■ **PROBLEM TO SOLVE**: A stretch of the entries below is to be set down exactly, running from the line with "fpp(1)=3*fpp(2)-3*fpp(3)+fpp(4);" through the line with "numerically differentiate it", both included, and no other line.

■ **INPUT RECORDS**:
────────────────
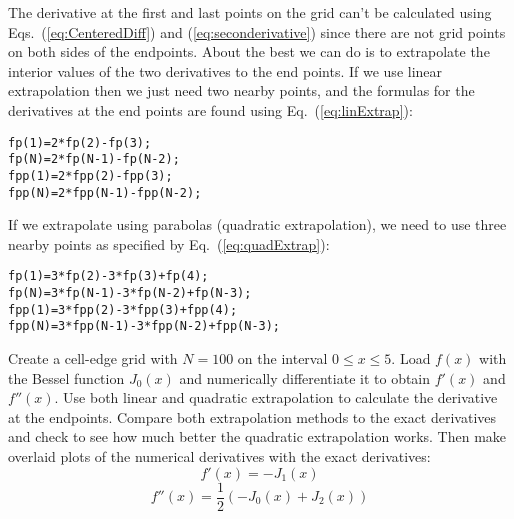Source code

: The derivative at the first and last points on the grid can't be
calculated using Eqs.~(\ref{eq:CenteredDiff}) and
(\ref{eq:seconderivative}) since there are not grid points on both
sides of the endpoints. About the best we can do is to extrapolate
the interior values of the two derivatives to the end
points. If we use linear extrapolation
 then we just need two nearby points, and
the formulas for the derivatives at the end points are found using
Eq.~(\ref{eq:linExtrap}):
\begin{Verbatim}
fp(1)=2*fp(2)-fp(3);
fp(N)=2*fp(N-1)-fp(N-2);
fpp(1)=2*fpp(2)-fpp(3);
fpp(N)=2*fpp(N-1)-fpp(N-2);
\end{Verbatim}
If we extrapolate using parabolas (quadratic extrapolation),
  we need to use three nearby points
as specified by Eq.~(\ref{eq:quadExtrap}):
\begin{Verbatim}
fp(1)=3*fp(2)-3*fp(3)+fp(4);
fp(N)=3*fp(N-1)-3*fp(N-2)+fp(N-3);
fpp(1)=3*fpp(2)-3*fpp(3)+fpp(4);
fpp(N)=3*fpp(N-1)-3*fpp(N-2)+fpp(N-3);
\end{Verbatim}

\begin{enumerate}
\prob \label{P:1.Deriv} 

    Create a cell-edge grid with $N=100$ on the interval $0 \le x
    \le 5$. Load $f(x)$ with the Bessel function $J_0(x)$ and
    numerically differentiate it to obtain $f'(x)$ and $f''(x)$.
    Use both linear and quadratic extrapolation to calculate the
    derivative at the endpoints. Compare both extrapolation
    methods to the exact derivatives and check to see how much
    better the quadratic extrapolation works. Then make overlaid
    plots of the numerical derivatives with the exact
    derivatives:
    \[
        f'(x) = -J_1(x)
    \]
    \[
        f''(x) = \frac{1}{2} \left( -J_0(x) + J_2(x) \right)
    \]
\end{enumerate}



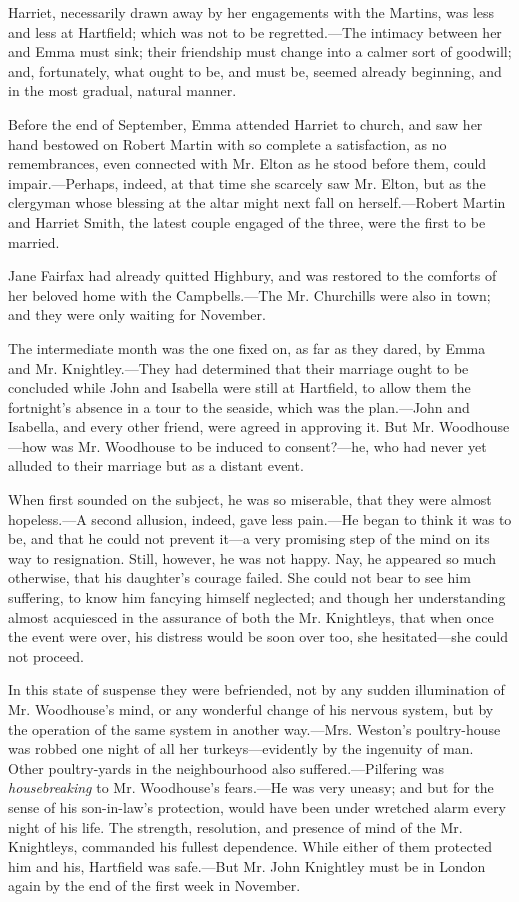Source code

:Harriet, necessarily drawn away by her engagements with the Martins, was less and less at Hartfield; which was not to be regretted.---The intimacy between her and Emma must sink; their friendship must change into a calmer sort of goodwill; and, fortunately, what ought to be, and must be, seemed already beginning, and in the most gradual, natural manner.

Before the end of September, Emma attended Harriet to church, and saw her hand bestowed on Robert Martin with so complete a satisfaction, as no remembrances, even connected with Mr. Elton as he stood before them, could impair.---Perhaps, indeed, at that time she scarcely saw Mr. Elton, but as the clergyman whose blessing at the altar might next fall on herself.---Robert Martin and Harriet Smith, the latest couple engaged of the three, were the first to be married.

Jane Fairfax had already quitted Highbury, and was restored to the comforts of her beloved home with the Campbells.---The Mr. Churchills were also in town; and they were only waiting for November.

The intermediate month was the one fixed on, as far as they dared, by Emma and Mr. Knightley.---They had determined that their marriage ought to be concluded while John and Isabella were still at Hartfield, to allow them the fortnight's absence in a tour to the seaside, which was the plan.---John and Isabella, and every other friend, were agreed in approving it. But Mr. Woodhouse---how was Mr. Woodhouse to be induced to consent?---he, who had never yet alluded to their marriage but as a distant event.

When first sounded on the subject, he was so miserable, that they were almost hopeless.---A second allusion, indeed, gave less pain.---He began to think it was to be, and that he could not prevent it---a very promising step of the mind on its way to resignation. Still, however, he was not happy. Nay, he appeared so much otherwise, that his daughter's courage failed. She could not bear to see him suffering, to know him fancying himself neglected; and though her understanding almost acquiesced in the assurance of both the Mr. Knightleys, that when once the event were over, his distress would be soon over too, she hesitated---she could not proceed.

In this state of suspense they were befriended, not by any sudden illumination of Mr. Woodhouse's mind, or any wonderful change of his nervous system, but by the operation of the same system in another way.---Mrs. Weston's poultry-house was robbed one night of all her turkeys---evidently by the ingenuity of man. Other poultry-yards in the neighbourhood also suffered.---Pilfering was {\em housebreaking} to Mr. Woodhouse's fears.---He was very uneasy; and but for the sense of his son-in-law's protection, would have been under wretched alarm every night of his life. The strength, resolution, and presence of mind of the Mr. Knightleys, commanded his fullest dependence. While either of them protected him and his, Hartfield was safe.---But Mr. John Knightley must be in London again by the end of the first week in November.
────────────────
■ **EXERCISE RESULT**:
fpp(1)=3*fpp(2)-3*fpp(3)+fpp(4);
fpp(N)=3*fpp(N-1)-3*fpp(N-2)+fpp(N-3);
\end{Verbatim}

\begin{enumerate}
\prob \label{P:1.Deriv} 

    Create a cell-edge grid with $N=100$ on the interval $0 \le x
    \le 5$. Load $f(x)$ with the Bessel function $J_0(x)$ and
    numerically differentiate it to obtain $f'(x)$ and $f''(x)$.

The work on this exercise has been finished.